Only one stretch of the data is wanted: the line containing "- **arm_supervised_learning.py**: File", the line containing "- **plot.png**: Plot", and every line between them, copied exactly.

● ● ● ● ●

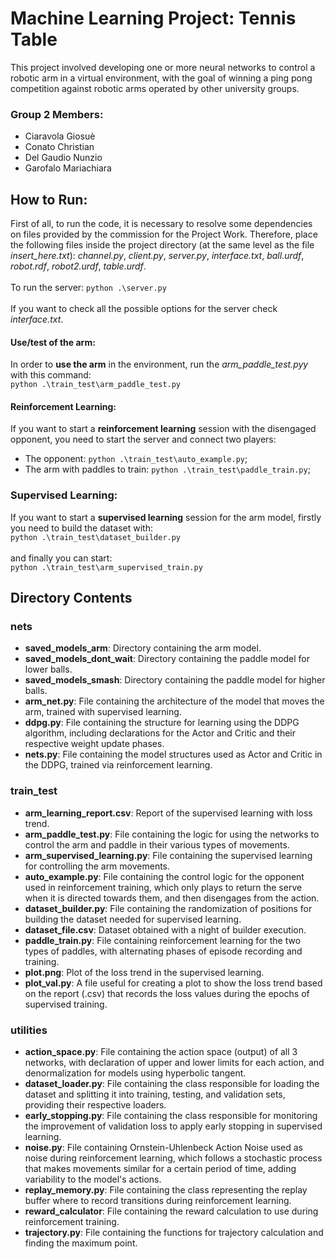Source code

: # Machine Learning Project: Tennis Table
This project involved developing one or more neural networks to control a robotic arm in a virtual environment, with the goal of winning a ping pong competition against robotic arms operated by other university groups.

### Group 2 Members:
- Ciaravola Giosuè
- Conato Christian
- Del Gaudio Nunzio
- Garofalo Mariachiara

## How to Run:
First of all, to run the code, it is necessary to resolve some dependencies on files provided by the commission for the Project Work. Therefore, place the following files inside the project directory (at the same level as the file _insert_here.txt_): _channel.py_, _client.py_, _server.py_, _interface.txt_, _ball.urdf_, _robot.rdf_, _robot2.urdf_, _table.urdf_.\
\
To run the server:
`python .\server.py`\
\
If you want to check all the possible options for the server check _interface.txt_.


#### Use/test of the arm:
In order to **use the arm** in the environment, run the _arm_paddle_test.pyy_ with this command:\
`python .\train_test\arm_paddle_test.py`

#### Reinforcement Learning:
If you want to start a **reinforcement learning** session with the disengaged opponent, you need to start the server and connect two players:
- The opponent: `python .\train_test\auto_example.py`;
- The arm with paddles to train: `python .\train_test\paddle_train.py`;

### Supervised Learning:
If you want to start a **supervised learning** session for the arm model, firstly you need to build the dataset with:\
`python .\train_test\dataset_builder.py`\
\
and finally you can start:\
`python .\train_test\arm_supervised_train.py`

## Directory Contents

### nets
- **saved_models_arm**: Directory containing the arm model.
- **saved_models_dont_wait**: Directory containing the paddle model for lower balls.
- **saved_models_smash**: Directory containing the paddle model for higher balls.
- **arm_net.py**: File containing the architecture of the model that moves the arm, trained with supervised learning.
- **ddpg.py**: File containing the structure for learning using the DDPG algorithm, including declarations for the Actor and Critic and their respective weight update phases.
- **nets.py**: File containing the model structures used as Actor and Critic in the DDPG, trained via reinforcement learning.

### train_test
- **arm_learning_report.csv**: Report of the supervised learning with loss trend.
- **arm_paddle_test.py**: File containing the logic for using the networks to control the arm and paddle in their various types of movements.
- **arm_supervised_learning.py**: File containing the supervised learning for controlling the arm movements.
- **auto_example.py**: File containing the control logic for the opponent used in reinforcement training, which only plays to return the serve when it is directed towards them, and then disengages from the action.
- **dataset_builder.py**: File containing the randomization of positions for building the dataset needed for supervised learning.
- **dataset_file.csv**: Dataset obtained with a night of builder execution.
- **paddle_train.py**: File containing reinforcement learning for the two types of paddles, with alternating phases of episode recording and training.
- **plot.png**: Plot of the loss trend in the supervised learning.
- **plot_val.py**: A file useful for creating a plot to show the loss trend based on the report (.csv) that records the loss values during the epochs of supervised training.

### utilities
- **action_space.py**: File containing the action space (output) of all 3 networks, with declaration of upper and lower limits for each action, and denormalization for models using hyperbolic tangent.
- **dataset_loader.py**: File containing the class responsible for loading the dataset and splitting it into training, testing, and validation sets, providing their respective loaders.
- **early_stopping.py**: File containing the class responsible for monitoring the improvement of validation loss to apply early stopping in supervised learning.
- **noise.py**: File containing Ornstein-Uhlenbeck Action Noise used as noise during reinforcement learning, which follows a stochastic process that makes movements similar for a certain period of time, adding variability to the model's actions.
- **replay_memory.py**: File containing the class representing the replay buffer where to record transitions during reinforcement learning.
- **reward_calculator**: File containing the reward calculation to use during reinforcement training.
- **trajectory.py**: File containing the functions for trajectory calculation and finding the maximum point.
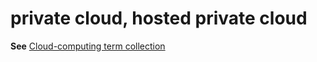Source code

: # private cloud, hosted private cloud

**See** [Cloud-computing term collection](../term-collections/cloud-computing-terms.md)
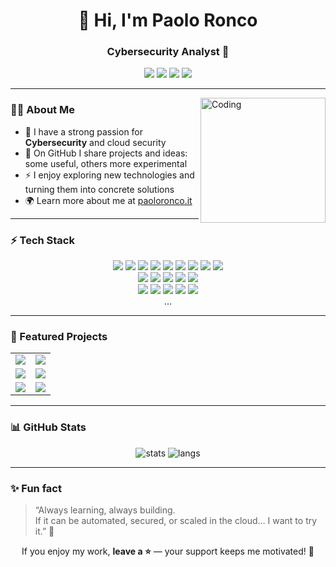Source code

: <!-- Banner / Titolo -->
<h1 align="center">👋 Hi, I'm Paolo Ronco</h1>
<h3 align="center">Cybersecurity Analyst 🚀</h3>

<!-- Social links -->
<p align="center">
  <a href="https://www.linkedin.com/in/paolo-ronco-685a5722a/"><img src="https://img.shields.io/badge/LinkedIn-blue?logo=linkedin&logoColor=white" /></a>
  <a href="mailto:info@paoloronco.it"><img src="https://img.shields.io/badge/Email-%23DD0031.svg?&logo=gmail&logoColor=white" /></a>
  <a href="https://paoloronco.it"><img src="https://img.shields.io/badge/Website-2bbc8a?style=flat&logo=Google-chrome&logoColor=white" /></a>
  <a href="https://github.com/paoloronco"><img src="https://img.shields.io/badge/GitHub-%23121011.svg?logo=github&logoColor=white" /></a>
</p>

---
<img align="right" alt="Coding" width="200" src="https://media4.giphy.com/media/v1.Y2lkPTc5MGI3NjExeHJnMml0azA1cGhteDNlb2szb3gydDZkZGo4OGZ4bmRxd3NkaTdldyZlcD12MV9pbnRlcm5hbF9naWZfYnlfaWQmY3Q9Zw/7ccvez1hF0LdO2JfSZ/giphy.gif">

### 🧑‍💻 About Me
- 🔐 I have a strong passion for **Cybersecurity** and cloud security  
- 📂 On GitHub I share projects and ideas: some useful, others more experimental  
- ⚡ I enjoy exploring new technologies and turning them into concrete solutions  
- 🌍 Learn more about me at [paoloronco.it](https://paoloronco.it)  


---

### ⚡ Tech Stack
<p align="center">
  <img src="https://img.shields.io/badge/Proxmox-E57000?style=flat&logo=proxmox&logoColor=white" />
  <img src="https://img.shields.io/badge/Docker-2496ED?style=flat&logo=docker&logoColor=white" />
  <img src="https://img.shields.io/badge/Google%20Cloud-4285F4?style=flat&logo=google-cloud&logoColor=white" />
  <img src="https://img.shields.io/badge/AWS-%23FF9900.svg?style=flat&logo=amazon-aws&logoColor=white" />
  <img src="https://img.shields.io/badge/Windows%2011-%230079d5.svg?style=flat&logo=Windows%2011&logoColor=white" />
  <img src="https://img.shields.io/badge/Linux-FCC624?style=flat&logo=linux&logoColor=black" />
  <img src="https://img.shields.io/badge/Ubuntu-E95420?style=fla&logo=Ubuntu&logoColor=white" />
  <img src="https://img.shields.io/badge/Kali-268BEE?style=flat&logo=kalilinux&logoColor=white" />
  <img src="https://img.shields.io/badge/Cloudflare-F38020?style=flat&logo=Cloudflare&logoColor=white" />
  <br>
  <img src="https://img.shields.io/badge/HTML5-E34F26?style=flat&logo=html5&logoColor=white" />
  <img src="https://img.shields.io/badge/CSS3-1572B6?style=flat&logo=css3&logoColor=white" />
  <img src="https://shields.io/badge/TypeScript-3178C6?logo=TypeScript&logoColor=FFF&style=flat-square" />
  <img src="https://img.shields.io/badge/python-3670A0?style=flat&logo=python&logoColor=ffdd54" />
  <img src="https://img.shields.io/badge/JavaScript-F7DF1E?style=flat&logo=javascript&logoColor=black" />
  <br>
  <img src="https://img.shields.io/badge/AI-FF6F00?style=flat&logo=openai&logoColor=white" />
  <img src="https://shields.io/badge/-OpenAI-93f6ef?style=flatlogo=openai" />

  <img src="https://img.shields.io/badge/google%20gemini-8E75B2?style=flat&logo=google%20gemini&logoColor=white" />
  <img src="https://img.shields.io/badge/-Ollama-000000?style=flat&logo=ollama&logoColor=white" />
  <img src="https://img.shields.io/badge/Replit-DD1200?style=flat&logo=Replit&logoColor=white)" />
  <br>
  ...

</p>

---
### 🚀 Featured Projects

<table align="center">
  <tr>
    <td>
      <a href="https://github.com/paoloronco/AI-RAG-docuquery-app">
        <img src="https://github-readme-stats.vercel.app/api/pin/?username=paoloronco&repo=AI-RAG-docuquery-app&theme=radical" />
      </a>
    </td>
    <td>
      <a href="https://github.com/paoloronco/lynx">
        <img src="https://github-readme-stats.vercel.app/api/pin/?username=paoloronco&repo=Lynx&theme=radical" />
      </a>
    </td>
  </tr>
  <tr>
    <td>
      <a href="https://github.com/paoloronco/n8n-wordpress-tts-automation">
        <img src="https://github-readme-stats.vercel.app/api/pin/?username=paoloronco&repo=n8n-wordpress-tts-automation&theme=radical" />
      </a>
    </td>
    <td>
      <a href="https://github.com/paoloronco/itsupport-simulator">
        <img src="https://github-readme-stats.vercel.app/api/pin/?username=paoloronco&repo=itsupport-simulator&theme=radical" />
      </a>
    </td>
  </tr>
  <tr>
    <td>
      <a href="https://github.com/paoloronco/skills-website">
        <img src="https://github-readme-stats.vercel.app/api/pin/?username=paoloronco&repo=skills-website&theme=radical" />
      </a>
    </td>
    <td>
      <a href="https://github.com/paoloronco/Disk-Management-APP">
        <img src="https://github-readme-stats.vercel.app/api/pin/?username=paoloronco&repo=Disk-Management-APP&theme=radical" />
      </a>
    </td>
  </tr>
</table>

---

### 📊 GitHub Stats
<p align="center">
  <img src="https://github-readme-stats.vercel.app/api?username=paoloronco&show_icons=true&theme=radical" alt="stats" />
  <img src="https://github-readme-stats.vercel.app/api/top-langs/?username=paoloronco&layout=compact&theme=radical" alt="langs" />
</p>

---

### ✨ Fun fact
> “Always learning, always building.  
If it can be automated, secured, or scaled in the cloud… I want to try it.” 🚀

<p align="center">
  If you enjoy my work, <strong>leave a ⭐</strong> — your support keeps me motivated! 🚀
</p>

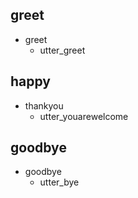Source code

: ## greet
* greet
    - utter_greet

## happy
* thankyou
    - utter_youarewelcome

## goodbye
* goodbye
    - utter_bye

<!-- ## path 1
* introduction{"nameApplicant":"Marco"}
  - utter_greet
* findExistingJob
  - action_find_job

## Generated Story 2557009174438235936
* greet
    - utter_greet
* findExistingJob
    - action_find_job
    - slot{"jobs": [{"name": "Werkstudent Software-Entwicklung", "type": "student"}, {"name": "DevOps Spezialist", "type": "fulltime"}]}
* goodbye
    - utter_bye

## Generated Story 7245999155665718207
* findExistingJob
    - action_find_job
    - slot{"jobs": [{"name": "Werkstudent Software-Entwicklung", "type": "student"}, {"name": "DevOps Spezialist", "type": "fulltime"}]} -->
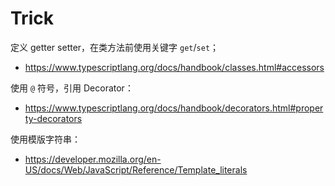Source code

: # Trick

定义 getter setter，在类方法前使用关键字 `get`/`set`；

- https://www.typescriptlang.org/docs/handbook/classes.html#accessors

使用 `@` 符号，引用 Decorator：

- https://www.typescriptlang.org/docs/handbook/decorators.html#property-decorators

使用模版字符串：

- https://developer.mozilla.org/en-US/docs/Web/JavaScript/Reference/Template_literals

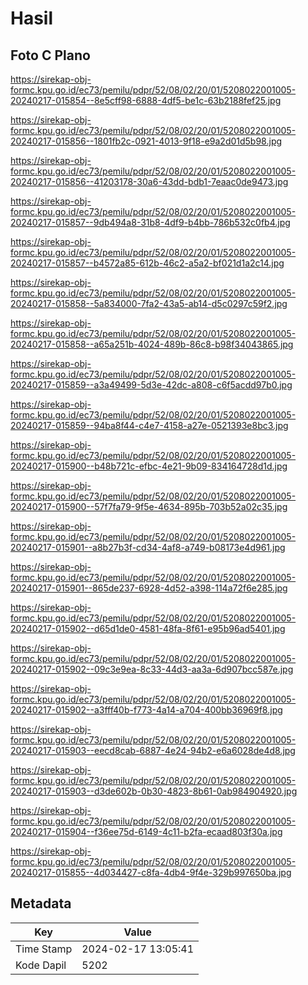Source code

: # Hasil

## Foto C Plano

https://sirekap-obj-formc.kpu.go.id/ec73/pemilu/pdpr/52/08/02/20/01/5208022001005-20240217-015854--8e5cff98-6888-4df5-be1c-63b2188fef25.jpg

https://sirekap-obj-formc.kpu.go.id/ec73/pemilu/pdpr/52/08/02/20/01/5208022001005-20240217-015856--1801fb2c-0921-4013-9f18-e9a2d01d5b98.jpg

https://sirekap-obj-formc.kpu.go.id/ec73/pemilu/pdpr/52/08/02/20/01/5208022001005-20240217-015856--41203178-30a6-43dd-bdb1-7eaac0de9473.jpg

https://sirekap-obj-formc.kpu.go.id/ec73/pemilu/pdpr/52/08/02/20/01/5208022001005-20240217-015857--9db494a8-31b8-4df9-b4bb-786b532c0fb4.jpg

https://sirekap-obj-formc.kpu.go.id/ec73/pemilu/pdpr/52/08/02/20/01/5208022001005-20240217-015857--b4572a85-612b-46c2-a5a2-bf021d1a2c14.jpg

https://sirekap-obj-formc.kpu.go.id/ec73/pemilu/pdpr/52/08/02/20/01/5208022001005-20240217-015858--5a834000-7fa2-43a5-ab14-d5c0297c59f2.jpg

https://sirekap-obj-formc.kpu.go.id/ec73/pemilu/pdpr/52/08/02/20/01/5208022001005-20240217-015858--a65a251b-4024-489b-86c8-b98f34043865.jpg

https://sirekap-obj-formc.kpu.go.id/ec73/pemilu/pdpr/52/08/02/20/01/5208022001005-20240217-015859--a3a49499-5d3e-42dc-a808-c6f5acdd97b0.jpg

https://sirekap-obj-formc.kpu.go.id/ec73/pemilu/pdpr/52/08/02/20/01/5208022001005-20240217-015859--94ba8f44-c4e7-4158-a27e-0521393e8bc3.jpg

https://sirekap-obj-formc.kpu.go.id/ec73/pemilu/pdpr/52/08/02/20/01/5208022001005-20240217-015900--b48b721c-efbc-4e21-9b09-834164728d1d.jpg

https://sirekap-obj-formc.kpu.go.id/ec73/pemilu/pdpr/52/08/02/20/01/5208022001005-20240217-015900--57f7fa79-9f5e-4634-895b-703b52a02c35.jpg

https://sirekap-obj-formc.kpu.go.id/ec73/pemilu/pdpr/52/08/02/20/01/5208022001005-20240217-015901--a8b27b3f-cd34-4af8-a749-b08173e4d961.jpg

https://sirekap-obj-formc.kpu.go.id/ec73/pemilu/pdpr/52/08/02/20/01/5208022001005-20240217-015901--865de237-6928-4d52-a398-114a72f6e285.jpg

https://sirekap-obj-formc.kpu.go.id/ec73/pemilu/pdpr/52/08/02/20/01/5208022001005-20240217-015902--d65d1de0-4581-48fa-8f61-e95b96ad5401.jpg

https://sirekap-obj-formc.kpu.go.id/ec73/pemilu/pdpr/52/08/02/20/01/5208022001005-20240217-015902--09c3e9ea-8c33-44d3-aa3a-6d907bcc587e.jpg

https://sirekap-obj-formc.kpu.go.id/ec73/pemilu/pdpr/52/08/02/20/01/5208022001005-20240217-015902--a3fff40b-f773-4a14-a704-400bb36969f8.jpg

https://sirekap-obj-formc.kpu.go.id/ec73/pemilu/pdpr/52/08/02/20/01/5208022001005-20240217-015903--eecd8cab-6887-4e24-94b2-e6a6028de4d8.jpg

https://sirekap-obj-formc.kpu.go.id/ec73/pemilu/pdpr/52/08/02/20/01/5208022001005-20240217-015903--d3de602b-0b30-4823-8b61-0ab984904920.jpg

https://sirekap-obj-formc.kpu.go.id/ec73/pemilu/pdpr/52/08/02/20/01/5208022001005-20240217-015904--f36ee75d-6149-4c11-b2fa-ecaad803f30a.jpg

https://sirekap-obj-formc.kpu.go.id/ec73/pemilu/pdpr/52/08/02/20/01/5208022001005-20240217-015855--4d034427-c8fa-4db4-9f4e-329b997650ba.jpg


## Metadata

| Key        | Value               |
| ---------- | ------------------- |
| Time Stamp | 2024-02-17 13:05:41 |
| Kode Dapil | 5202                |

● ● ● ● ●

> **Task output**
- **arm_supervised_learning.py**: File containing the supervised learning for controlling the arm movements.
- **auto_example.py**: File containing the control logic for the opponent used in reinforcement training, which only plays to return the serve when it is directed towards them, and then disengages from the action.
- **dataset_builder.py**: File containing the randomization of positions for building the dataset needed for supervised learning.
- **dataset_file.csv**: Dataset obtained with a night of builder execution.
- **paddle_train.py**: File containing reinforcement learning for the two types of paddles, with alternating phases of episode recording and training.
- **plot.png**: Plot of the loss trend in the supervised learning.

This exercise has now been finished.